In 1999, Elsa was one of the subjects of an article written by Calvin Trillin in The New Yorker magazine (April 19, 1999 issue)  -- "Paris and His Sisters" is about former death row inmate Paris Carriger and the network of activists that included Elsa Crumpley, who helped to free him from prison.

An excerpt from The New Yorker article:

"We're lefties", Elsa Crumpley says, "We're not do-gooders. We're lefties." She's in her middle eighties now,  long retired from teaching elementary school in San Jose, California. She lives in a small house in nearby Los Gatos, with her husband, Forrest, who was once a journeyman printer in San Francisco and later ran his own printing shop in Los Gatos-becoming known, he now jokes, "as printer-in-residence to the Left." They have been married for fifty-seven years.

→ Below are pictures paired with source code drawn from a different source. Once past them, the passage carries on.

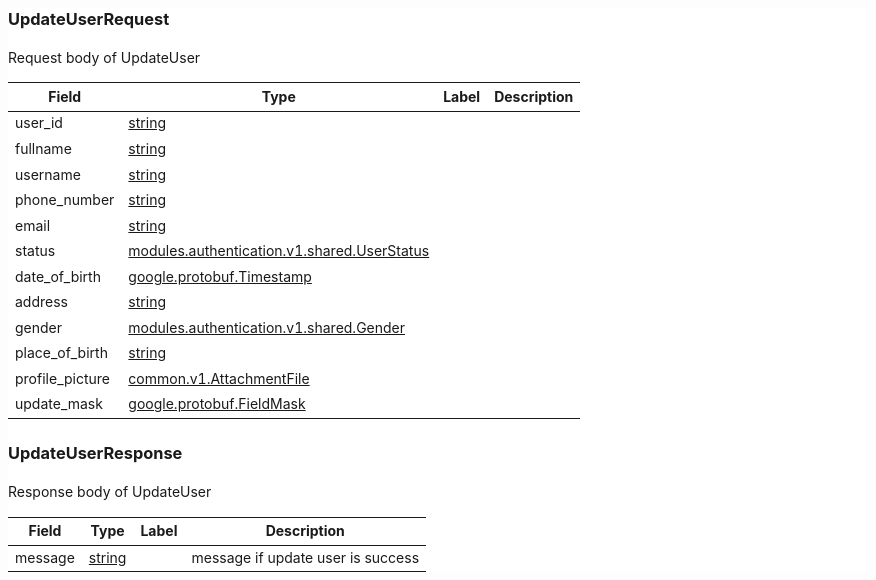 




<a name="modules-authentication-v1-private-UpdateUserRequest"></a>

### UpdateUserRequest
Request body of UpdateUser


| Field | Type | Label | Description |
| ----- | ---- | ----- | ----------- |
| user_id | [string](#string) |  |  |
| fullname | [string](#string) |  |  |
| username | [string](#string) |  |  |
| phone_number | [string](#string) |  |  |
| email | [string](#string) |  |  |
| status | [modules.authentication.v1.shared.UserStatus](#modules-authentication-v1-shared-UserStatus) |  |  |
| date_of_birth | [google.protobuf.Timestamp](#google-protobuf-Timestamp) |  |  |
| address | [string](#string) |  |  |
| gender | [modules.authentication.v1.shared.Gender](#modules-authentication-v1-shared-Gender) |  |  |
| place_of_birth | [string](#string) |  |  |
| profile_picture | [common.v1.AttachmentFile](#common-v1-AttachmentFile) |  |  |
| update_mask | [google.protobuf.FieldMask](#google-protobuf-FieldMask) |  |  |






<a name="modules-authentication-v1-private-UpdateUserResponse"></a>

### UpdateUserResponse
Response body of UpdateUser


| Field | Type | Label | Description |
| ----- | ---- | ----- | ----------- |
| message | [string](#string) |  | message if update user is success |





 

 

 


<a name="modules-authentication-v1-private-IdentityService"></a>
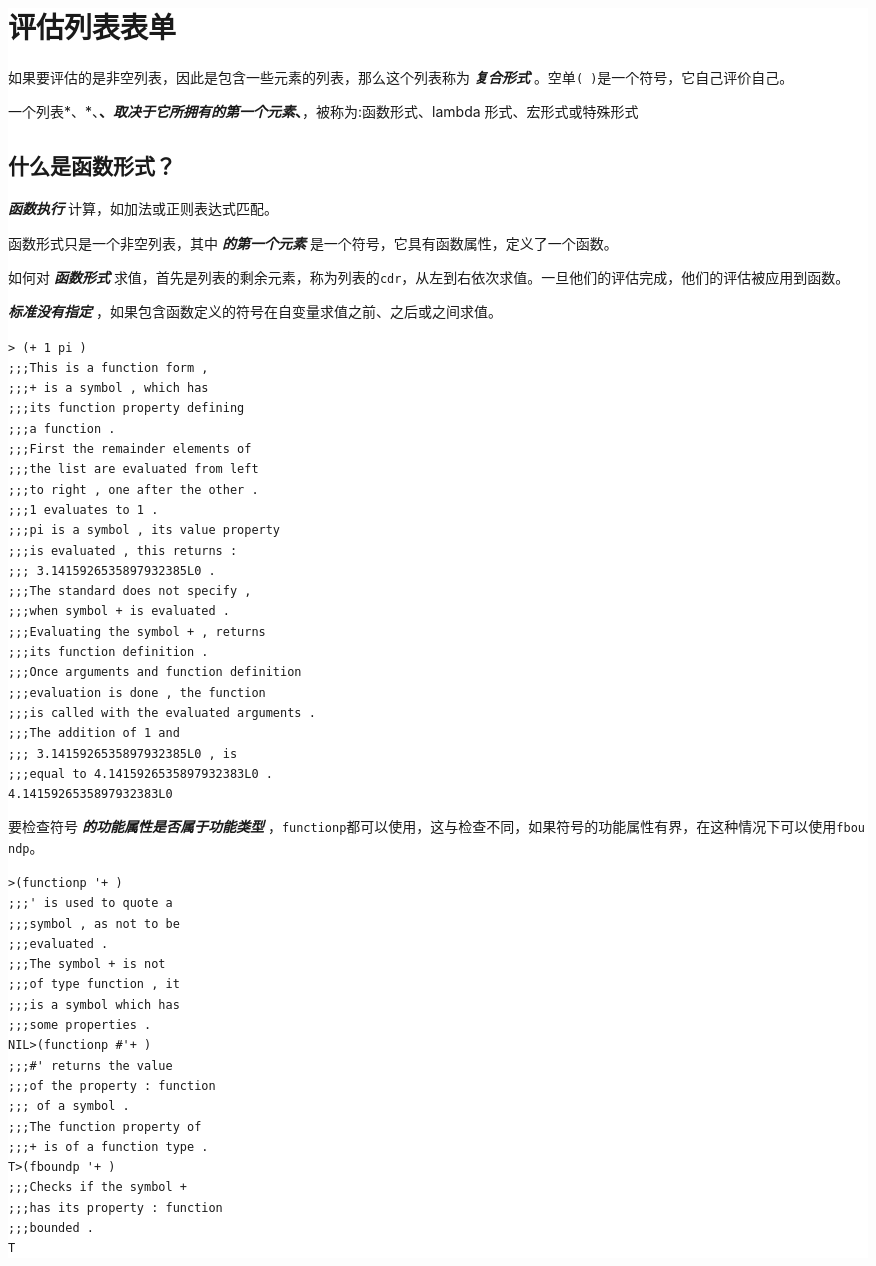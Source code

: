 # 评估列表表单

如果要评估的是非空列表，因此是包含一些元素的列表，那么这个列表称为 ***复合形式*** 。空单`( )`是一个符号，它自己评价自己。

一个列表*、*、**、*取决于它所拥有的第一个元素*、**，被称为:函数形式、lambda 形式、宏形式或特殊形式

## 什么是函数形式？

***函数执行*** 计算，如加法或正则表达式匹配。

函数形式只是一个非空列表，其中 ***的第一个元素*** 是一个符号，它具有函数属性，定义了一个函数。

如何对 ***函数形式*** 求值，首先是列表的剩余元素，称为列表的`cdr`，从左到右依次求值。一旦他们的评估完成，他们的评估被应用到函数。

***标准没有指定*** ，如果包含函数定义的符号在自变量求值之前、之后或之间求值。

```
> (+ 1 pi )
;;;This is a function form , 
;;;+ is a symbol , which has
;;;its function property defining
;;;a function . 
;;;First the remainder elements of 
;;;the list are evaluated from left 
;;;to right , one after the other . 
;;;1 evaluates to 1 .
;;;pi is a symbol , its value property 
;;;is evaluated , this returns :
;;; 3.1415926535897932385L0 .
;;;The standard does not specify , 
;;;when symbol + is evaluated . 
;;;Evaluating the symbol + , returns
;;;its function definition . 
;;;Once arguments and function definition
;;;evaluation is done , the function 
;;;is called with the evaluated arguments .
;;;The addition of 1 and  
;;; 3.1415926535897932385L0 , is 
;;;equal to 4.1415926535897932383L0 . 
4.1415926535897932383L0
```

要检查符号 ***的功能属性是否属于功能类型*** ，`functionp`都可以使用，这与检查不同，如果符号的功能属性有界，在这种情况下可以使用`fboundp`。

```
>(functionp '+ )
;;;' is used to quote a 
;;;symbol , as not to be
;;;evaluated .
;;;The symbol + is not
;;;of type function , it
;;;is a symbol which has 
;;;some properties . 
NIL>(functionp #'+ )
;;;#' returns the value
;;;of the property : function
;;; of a symbol .
;;;The function property of 
;;;+ is of a function type . 
T>(fboundp '+ )
;;;Checks if the symbol +
;;;has its property : function 
;;;bounded .
T
```
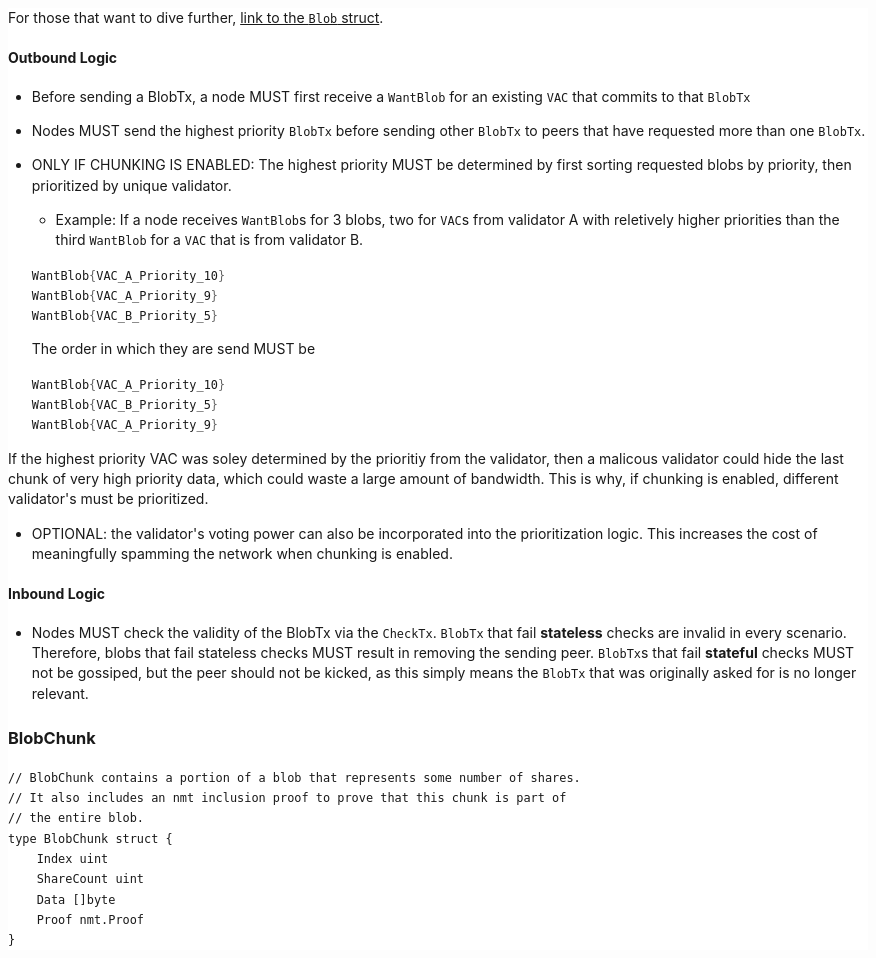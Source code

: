 For those that want to dive further, [link to the `Blob` struct](https://github.com/celestiaorg/celestia-core/blob/a263c2ca632398271ddb57fc0966c83fa4b2299a/proto/tendermint/types/types.pb.go#L487-L496). 

#### Outbound Logic

- Before sending a BlobTx, a node MUST first receive a `WantBlob` for an existing `VAC` that commits to that `BlobTx`
- Nodes MUST send the highest priority `BlobTx` before sending other `BlobTx` to peers that have requested more than one `BlobTx`.
- ONLY IF CHUNKING IS ENABLED: The highest priority MUST be determined by first sorting requested blobs by priority, then prioritized by unique validator.
  - Example: If a node receives `WantBlob`s for 3 blobs, two for `VAC`s from validator A with reletively higher priorities than the third `WantBlob` for a `VAC` that is from validator B.
  
  ```go
  WantBlob{VAC_A_Priority_10}
  WantBlob{VAC_A_Priority_9}
  WantBlob{VAC_B_Priority_5}
  ```
  
  The order in which they are send MUST be
  
  ```go
  WantBlob{VAC_A_Priority_10}
  WantBlob{VAC_B_Priority_5}
  WantBlob{VAC_A_Priority_9}
  ```
  
If the highest priority VAC was soley determined by the prioritiy from the validator, then a malicous validator could hide the last chunk of very high priority data, which could waste a large amount of bandwidth. This is why, if chunking is enabled, different validator's must be prioritized.

- OPTIONAL: the validator's voting power can also be incorporated into the prioritization logic. This increases the cost of meaningfully spamming the network when chunking is enabled.
  
#### Inbound Logic

- Nodes MUST check the validity of the BlobTx via the `CheckTx`. `BlobTx` that fail **stateless** checks are invalid in every scenario. Therefore, blobs that fail stateless checks MUST result in removing the sending peer. `BlobTx`s that fail **stateful** checks MUST not be gossiped, but the peer should not be kicked, as this simply means the `BlobTx` that was originally asked for is no longer relevant.

### BlobChunk

```go=
// BlobChunk contains a portion of a blob that represents some number of shares.
// It also includes an nmt inclusion proof to prove that this chunk is part of
// the entire blob.
type BlobChunk struct {
	Index uint
	ShareCount uint
	Data []byte
	Proof nmt.Proof
}
```
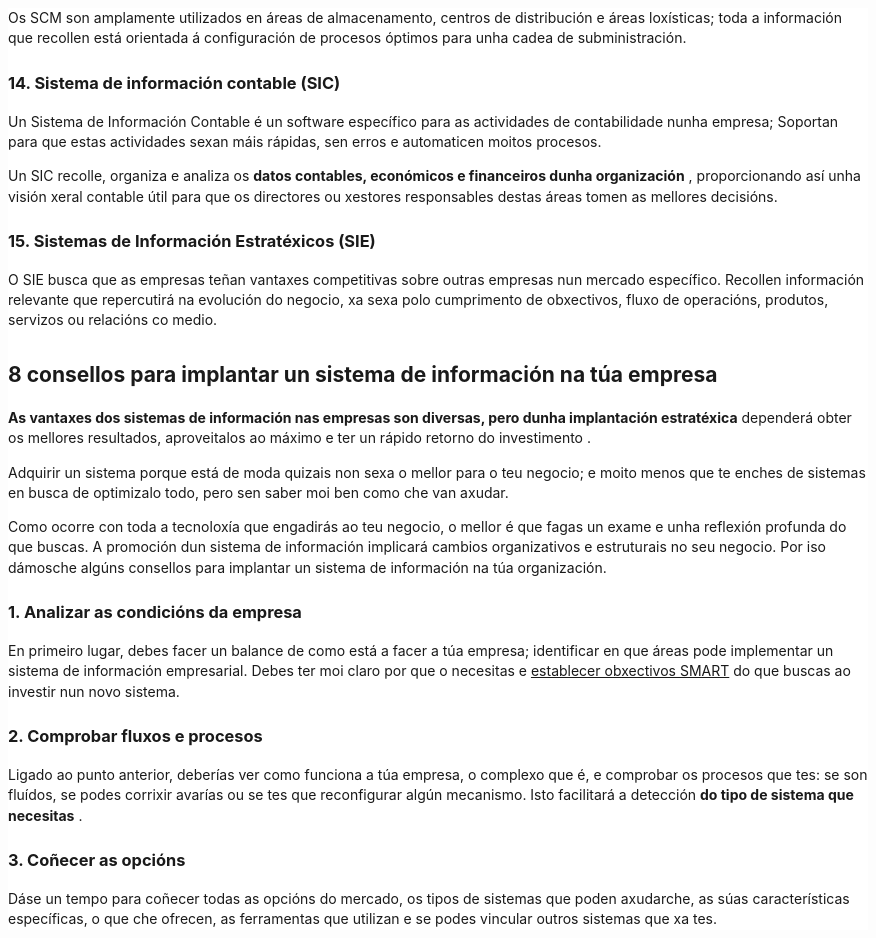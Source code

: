 Os SCM son amplamente utilizados en áreas de almacenamento, centros de distribución e áreas loxísticas; toda a información que recollen está orientada á configuración de procesos óptimos para unha cadea de subministración.

### 14. Sistema de información contable (SIC)

Un Sistema de Información Contable é un software específico para as actividades de contabilidade nunha empresa; Soportan para que estas actividades sexan máis rápidas, sen erros e automaticen moitos procesos.

Un SIC recolle, organiza e analiza os **datos contables, económicos e financeiros dunha organización** , proporcionando así unha visión xeral contable útil para que os directores ou xestores responsables destas áreas tomen as mellores decisións. 

### 15. Sistemas de Información Estratéxicos (SIE)

O SIE busca que as empresas teñan vantaxes competitivas sobre outras empresas nun mercado específico. Recollen información relevante que repercutirá na evolución do negocio, xa sexa polo cumprimento de obxectivos, fluxo de operacións, produtos, servizos ou relacións co medio.

## 8 consellos para implantar un sistema de información na túa empresa

**As vantaxes dos sistemas de información nas empresas son diversas, pero dunha implantación estratéxica** dependerá obter os mellores resultados, aproveitalos ao máximo e ter un rápido retorno do investimento . 

Adquirir un sistema porque está de moda quizais non sexa o mellor para o teu negocio; e moito menos que te enches de sistemas en busca de optimizalo todo, pero sen saber moi ben como che van axudar. 

Como ocorre con toda a tecnoloxía que engadirás ao teu negocio, o mellor é que fagas un exame e unha reflexión profunda do que buscas. A promoción dun sistema de información implicará cambios organizativos e estruturais no seu negocio. Por iso dámosche algúns consellos para implantar un sistema de información na túa organización.

### 1. Analizar as condicións da empresa

En primeiro lugar, debes facer un balance de como está a facer a túa empresa; identificar en que áreas pode implementar un sistema de información empresarial. Debes ter moi claro por que o necesitas e [establecer obxectivos SMART](https://translate.google.com/website?sl=auto&tl=gl&hl=gl&u=https%3A%2F%2Foffers.hubspot.es%2Fobjetivos-marketing-smart&_x_tr_sl=auto&_x_tr_tl=gl&_x_tr_hl=gl) do que buscas ao investir nun novo sistema. 

### 2. Comprobar fluxos e procesos

Ligado ao punto anterior, deberías ver como funciona a túa empresa, o complexo que é, e comprobar os procesos que tes: se son fluídos, se podes corrixir avarías ou se tes que reconfigurar algún mecanismo. Isto facilitará a detección **do tipo de sistema que necesitas** . 

### 3. Coñecer as opcións

Dáse un tempo para coñecer todas as opcións do mercado, os tipos de sistemas que poden axudarche, as súas características específicas, o que che ofrecen, as ferramentas que utilizan e se podes vincular outros sistemas que xa tes.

Forrest Crumpley spends a lot of his time working with an organization called Affordable Housing Network of Santa Clara County. His business card, identifying him as a member of the Federation of Retired Union Members of Santa Clara County, carries the legend, "Labor Produces All Wealth-And Deserves to Keep More of It." Elsa Crumpley, among other activities, writes a column for the newsletter of the San Jose Peace Center.  Some of her notes on the Carriger case are on the back of stationery that says "People for Accessible Health Care." Before she became acquainted by mail with Paris Carriger, the death penalty was one issue she hadn't been terribly concerned with ("I had enough to do elsewhere, trying to change foreign policy."). She'd made an exception, of course, for the Rosenberg case. "We were active in that struggle, " she says.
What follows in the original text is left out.